INSTCL = Institution Classification

Classifies of an instituon as a University or College based on what is in their name. Some exceptions might apply to this rule, such as Boston College, which is technically a university.

college_scorecard$INSTCL <- ifelse(str_detect(college_scorecard$INSTNM, "University"),"University", "College")

BORDEROH = Borders Ohio

Indicates whether the institution is in a state that borders Ohio. Ohio itself was included as a “Yes” this since dummy variable most comparisons where this variable is drawn will include Ohio.

college_scorecard$BORDEROH <- ifelse(college_scorecard$STABBR %in% c("MI", "KY", "IN", "PA", "WV", "OH"), "Yes", "No")

OHAVG_ADM_RATE = Average admission rate for institutions in Ohio

Indicates where the insitution’s admission rate is above or below the average for Ohio’s institutions.

#Need to run in order to find the average admissions rate for institutions in Ohio
college_scorecard %>% 
  filter(STABBR == "OH") %>% 
  summarize(mean(ADM_RATE, na.rm = TRUE))

## # A tibble: 1 x 1
##   `mean(ADM_RATE, na.rm = TRUE)`
##                            <dbl>
## 1                          0.708

college_scorecard$OHAVG_ADM_RATE <- ifelse(college_scorecard$ADM_RATE > 0.708, "Above", "Below")

MAJFEM = Majority of students are female

Indicates whether or not the majority of an institution’s students are listed as being female.

college_scorecard$MAJFEM <- ifelse(college_scorecard$FEMALE > 0.50, "Yes", "No")

MAJPCTFLOAN = Majority of students receive federal student loans

Indicates whether or not the majority of an institution’s students recevie federal student loans to help pay for their education.

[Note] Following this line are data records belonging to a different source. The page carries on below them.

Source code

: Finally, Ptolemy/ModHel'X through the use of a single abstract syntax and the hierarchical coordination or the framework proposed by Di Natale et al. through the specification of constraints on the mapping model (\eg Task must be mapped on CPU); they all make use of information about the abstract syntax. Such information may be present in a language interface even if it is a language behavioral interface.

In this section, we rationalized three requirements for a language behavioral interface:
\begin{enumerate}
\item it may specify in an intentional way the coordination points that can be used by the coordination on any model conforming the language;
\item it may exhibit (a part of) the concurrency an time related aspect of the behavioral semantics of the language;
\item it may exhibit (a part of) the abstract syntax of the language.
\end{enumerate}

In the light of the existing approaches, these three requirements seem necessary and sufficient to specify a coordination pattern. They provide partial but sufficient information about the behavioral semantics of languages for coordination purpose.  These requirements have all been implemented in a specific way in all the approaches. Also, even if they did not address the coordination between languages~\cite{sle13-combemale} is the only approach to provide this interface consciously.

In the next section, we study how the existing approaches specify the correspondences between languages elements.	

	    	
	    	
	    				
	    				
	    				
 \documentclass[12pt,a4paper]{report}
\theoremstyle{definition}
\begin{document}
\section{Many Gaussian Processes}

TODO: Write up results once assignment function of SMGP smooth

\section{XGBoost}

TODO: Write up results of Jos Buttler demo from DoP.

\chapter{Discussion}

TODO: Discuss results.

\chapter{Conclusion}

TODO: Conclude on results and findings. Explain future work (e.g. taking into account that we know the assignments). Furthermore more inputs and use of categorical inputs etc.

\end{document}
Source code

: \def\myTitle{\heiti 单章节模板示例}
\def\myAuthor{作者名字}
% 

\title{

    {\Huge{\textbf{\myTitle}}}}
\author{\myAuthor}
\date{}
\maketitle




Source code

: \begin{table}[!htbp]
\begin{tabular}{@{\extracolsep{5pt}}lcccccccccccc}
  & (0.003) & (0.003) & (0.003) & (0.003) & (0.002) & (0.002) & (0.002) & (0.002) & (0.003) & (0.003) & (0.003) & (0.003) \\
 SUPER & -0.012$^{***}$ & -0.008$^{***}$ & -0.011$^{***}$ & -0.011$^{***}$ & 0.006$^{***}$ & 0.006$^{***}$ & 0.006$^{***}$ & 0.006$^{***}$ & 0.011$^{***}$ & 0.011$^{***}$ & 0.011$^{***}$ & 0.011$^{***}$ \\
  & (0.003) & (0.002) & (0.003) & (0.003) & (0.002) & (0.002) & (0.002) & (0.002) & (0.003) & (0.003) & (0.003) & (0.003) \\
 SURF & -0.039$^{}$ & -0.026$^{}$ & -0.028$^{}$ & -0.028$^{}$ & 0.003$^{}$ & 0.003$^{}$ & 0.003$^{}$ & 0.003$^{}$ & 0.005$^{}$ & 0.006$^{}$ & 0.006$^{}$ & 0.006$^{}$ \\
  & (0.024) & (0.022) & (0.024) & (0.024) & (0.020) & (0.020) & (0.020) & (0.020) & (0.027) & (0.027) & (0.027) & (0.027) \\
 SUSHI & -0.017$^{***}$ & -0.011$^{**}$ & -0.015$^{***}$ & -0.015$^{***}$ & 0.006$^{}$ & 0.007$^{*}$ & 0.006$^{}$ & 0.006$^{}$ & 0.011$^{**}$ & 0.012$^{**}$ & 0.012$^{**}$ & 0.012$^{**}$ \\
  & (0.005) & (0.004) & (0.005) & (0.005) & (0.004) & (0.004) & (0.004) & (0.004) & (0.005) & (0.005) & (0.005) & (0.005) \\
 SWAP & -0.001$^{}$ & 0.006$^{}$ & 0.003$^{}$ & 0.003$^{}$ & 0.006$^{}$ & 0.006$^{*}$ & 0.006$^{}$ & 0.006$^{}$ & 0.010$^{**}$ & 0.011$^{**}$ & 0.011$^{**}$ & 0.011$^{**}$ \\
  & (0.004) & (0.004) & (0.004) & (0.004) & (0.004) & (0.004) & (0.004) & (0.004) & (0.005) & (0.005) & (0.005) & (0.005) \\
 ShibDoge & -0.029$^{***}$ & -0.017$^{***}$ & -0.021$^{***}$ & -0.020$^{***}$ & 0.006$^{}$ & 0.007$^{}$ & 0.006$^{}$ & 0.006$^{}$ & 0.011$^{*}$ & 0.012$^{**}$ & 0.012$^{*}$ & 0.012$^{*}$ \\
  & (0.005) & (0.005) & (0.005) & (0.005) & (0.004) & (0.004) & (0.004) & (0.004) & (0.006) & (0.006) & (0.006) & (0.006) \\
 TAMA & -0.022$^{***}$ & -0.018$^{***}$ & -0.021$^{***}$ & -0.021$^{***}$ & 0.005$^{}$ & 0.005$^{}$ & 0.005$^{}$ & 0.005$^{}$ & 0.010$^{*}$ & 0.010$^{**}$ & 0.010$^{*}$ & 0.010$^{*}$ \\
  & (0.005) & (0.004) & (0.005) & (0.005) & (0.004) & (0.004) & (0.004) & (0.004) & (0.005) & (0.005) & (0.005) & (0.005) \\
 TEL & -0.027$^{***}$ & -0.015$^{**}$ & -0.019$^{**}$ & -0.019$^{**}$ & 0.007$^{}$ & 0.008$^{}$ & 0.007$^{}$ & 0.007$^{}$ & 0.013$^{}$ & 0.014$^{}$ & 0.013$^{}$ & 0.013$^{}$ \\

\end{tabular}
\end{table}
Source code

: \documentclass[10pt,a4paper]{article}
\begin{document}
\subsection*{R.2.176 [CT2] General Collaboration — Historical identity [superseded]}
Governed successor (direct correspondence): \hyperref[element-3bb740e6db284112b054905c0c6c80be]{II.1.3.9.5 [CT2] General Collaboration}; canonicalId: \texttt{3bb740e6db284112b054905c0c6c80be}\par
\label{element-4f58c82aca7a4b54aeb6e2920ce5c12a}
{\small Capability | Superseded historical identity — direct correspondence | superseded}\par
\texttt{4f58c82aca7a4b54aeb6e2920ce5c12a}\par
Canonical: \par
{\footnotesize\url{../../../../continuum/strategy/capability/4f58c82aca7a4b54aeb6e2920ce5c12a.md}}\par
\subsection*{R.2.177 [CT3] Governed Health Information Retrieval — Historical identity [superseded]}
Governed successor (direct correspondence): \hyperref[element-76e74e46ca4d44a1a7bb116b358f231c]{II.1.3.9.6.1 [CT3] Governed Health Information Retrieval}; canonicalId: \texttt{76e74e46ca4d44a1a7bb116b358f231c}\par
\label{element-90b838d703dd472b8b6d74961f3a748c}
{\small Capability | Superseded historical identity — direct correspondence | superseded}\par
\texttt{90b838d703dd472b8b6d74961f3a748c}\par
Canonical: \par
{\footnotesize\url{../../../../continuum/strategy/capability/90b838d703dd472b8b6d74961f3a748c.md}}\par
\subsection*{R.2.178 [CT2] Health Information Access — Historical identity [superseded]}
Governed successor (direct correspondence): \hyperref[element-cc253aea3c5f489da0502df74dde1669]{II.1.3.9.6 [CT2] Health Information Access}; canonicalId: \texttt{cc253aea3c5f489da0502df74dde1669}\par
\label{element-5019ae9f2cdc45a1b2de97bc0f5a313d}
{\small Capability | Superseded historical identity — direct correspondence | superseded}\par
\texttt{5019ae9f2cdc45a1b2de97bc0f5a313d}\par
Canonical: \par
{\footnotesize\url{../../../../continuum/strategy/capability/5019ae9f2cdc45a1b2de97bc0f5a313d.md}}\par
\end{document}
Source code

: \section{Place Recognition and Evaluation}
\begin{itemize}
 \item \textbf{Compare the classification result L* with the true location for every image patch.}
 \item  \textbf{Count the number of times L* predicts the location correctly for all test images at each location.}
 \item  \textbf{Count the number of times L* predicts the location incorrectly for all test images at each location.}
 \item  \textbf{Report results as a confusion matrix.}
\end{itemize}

college_scorecard$MAJPCTFLOAN <- ifelse(college_scorecard$PCTFLOAN > 0.50, "Yes", "No")

Data Table

Below is an interactive data table in order to explore the primary dataframe.

for_data_table <- data.frame(college_scorecard$INSTNM, college_scorecard$CITY, college_scorecard$STABBR, college_scorecard$CONTROL,college_scorecard$ADM_RATE, college_scorecard$UGDS, college_scorecard$COSTT4_A, college_scorecard$FAMINC)
                                
datatable(for_data_table)

Simple Analysis & Trends

Finally, we’ve cleaned and prepared our data for analysis, so let’s dive in. To start off on a basic note, let’s observe the number of post-secondary institutions in Ohio and each state that borders Ohio.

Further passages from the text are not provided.